PROBLEM TO WORK ON
Search each line below for the word "Movement" and list those that contain it.

Document images with source code
☆ ☆ ☆
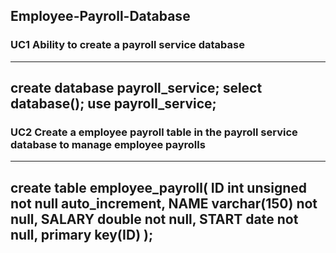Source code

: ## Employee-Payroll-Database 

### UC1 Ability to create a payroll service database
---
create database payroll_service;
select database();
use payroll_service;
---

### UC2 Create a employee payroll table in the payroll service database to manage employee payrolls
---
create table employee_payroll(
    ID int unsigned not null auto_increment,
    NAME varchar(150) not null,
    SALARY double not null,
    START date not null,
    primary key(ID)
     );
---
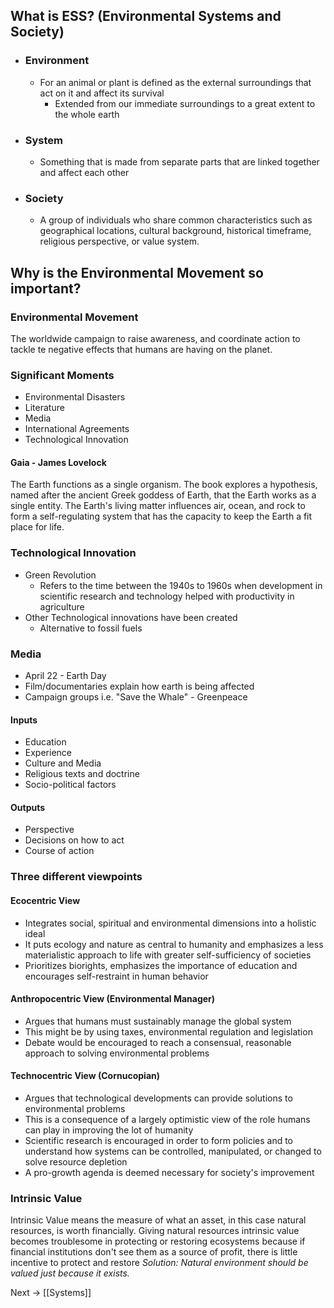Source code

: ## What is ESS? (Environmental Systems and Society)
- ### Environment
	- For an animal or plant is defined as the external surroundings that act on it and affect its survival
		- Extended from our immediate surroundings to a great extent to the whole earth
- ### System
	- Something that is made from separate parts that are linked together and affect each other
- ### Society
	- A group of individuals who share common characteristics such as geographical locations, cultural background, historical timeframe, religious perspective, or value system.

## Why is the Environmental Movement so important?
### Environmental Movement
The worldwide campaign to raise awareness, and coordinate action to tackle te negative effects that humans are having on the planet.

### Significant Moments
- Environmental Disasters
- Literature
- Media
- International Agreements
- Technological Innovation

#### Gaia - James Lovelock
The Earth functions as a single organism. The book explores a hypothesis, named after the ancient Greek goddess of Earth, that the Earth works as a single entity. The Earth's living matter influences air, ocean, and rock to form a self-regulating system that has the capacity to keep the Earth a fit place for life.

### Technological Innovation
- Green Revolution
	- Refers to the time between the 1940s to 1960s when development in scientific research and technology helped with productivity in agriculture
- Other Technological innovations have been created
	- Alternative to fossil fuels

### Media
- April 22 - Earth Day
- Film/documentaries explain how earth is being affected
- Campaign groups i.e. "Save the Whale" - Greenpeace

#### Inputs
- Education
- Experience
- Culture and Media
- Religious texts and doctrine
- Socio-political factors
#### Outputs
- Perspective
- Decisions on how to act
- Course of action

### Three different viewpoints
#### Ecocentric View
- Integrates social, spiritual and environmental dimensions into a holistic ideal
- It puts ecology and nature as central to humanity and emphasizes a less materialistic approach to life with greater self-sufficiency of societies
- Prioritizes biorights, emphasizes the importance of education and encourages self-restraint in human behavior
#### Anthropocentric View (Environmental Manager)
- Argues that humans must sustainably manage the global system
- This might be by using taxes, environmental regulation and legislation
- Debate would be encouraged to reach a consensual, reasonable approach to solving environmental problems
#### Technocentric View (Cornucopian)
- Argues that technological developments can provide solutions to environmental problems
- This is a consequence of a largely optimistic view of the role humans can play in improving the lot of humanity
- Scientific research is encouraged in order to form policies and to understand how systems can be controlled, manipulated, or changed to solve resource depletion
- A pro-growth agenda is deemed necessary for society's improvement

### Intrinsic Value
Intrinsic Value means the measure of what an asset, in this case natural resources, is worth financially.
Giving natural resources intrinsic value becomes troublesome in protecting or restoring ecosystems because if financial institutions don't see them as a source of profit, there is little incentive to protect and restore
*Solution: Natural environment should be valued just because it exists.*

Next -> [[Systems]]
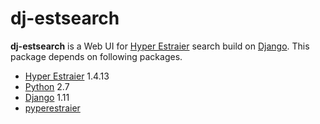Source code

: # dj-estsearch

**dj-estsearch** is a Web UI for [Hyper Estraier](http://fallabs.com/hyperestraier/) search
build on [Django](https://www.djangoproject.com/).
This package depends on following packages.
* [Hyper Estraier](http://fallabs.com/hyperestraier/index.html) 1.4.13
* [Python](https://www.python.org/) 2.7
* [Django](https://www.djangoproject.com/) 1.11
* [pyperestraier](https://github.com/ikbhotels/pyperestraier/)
☆ ☆ ☆
SOLUTION TO THIS PROBLEM
## Why is the Environmental Movement so important?
### Environmental Movement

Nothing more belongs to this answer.